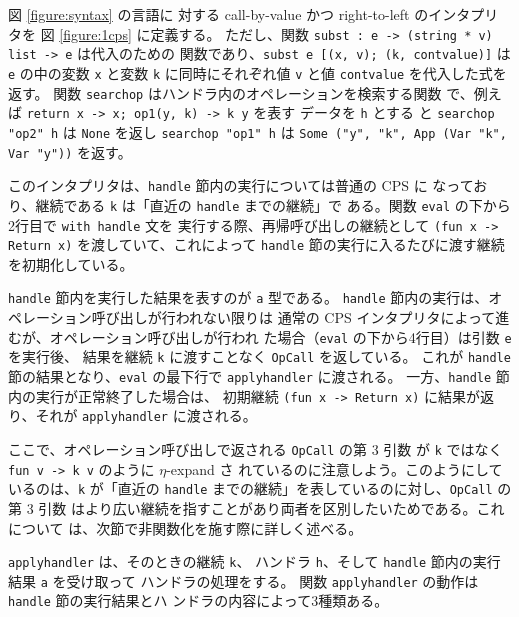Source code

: 図 \ref{figure:syntax} の言語に
対する call-by-value かつ right-to-left のインタプリタを
図 \ref{figure:1cps} に定義する。
ただし、関数 \texttt{subst :\ e -> (string * v) list -> e} は代入のための
関数であり、\texttt{subst e [(x, v); (k, cont\US{}value)]} は \texttt{e}
の中の変数 \texttt{x} と変数 \texttt{k} に同時にそれぞれ値 \texttt{v}
と値 \texttt{cont\US{}value} を代入した式を返す。
関数 \texttt{search\US{}op} はハンドラ内のオペレーションを検索する関数
で、例えば \texttt{\LBR{}return x -> x; op1(y, k) -> k y\RBR} を表す
データを \texttt{h} とする
と \texttt{search\US{}op "op2" h} は \texttt{None} を返し
\texttt{search\US{}op "op1" h} は \texttt{Some ("y", "k", App (Var "k", Var
"y"))} を返す。

このインタプリタは、\texttt{handle} 節内の実行については普通の CPS に
なっており、継続である \texttt{k} は「直近の \texttt{handle} までの継続」で
ある。関数 \texttt{eval} の下から2行目で \texttt{with handle} 文を
実行する際、再帰呼び出しの継続として
\texttt{(fun x -> Return x)} を渡していて、これによって
\texttt{handle} 節の実行に入るたびに渡す継続を初期化している。


\texttt{handle} 節内を実行した結果を表すのが \texttt{a} 型である。
\texttt{handle} 節内の実行は、オペレーション呼び出しが行われない限りは
通常の CPS インタプリタによって進むが、オペレーション呼び出しが行われ
た場合（\texttt{eval} の下から4行目）は引数 \texttt{e} を実行後、
結果を継続 \texttt{k} に渡すことなく \texttt{OpCall} を返している。
これが \texttt{handle} 節の結果となり、\texttt{eval} の最下行で
\texttt{apply\US{}handler} に渡される。
一方、\texttt{handle} 節内の実行が正常終了した場合は、
初期継続 \texttt{(fun x -> Return x)} に結果が返り、それが
\texttt{apply\US{}handler} に渡される。

ここで、オペレーション呼び出しで返される \texttt{OpCall} の第 3 引数
が \texttt{k} ではなく \texttt{fun v -> k v} のように $\eta$-expand さ
れているのに注意しよう。このようにしているのは、\texttt{k} が「直近の
\texttt{handle} までの継続」を表しているのに対し、\texttt{OpCall} の第 3 引数
はより広い継続を指すことがあり両者を区別したいためである。これについて
は、次節で非関数化を施す際に詳しく述べる。

\texttt{apply\US{}handler} は、そのときの継続 \texttt{k}、
ハンドラ \texttt{h}、そして
\texttt{handle} 節内の実行結果 \texttt{a} を受け取って
ハンドラの処理をする。
関数 \texttt{apply\US{}handler} の動作は \texttt{handle} 節の実行結果とハ
ンドラの内容によって3種類ある。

How to complete this task
What lines above mention "value"? Copy each one.

Task response
対する call-by-value かつ right-to-left のインタプリタを
関数であり、\texttt{subst e [(x, v); (k, cont\US{}value)]} は \texttt{e}
と値 \texttt{cont\US{}value} を代入した式を返す。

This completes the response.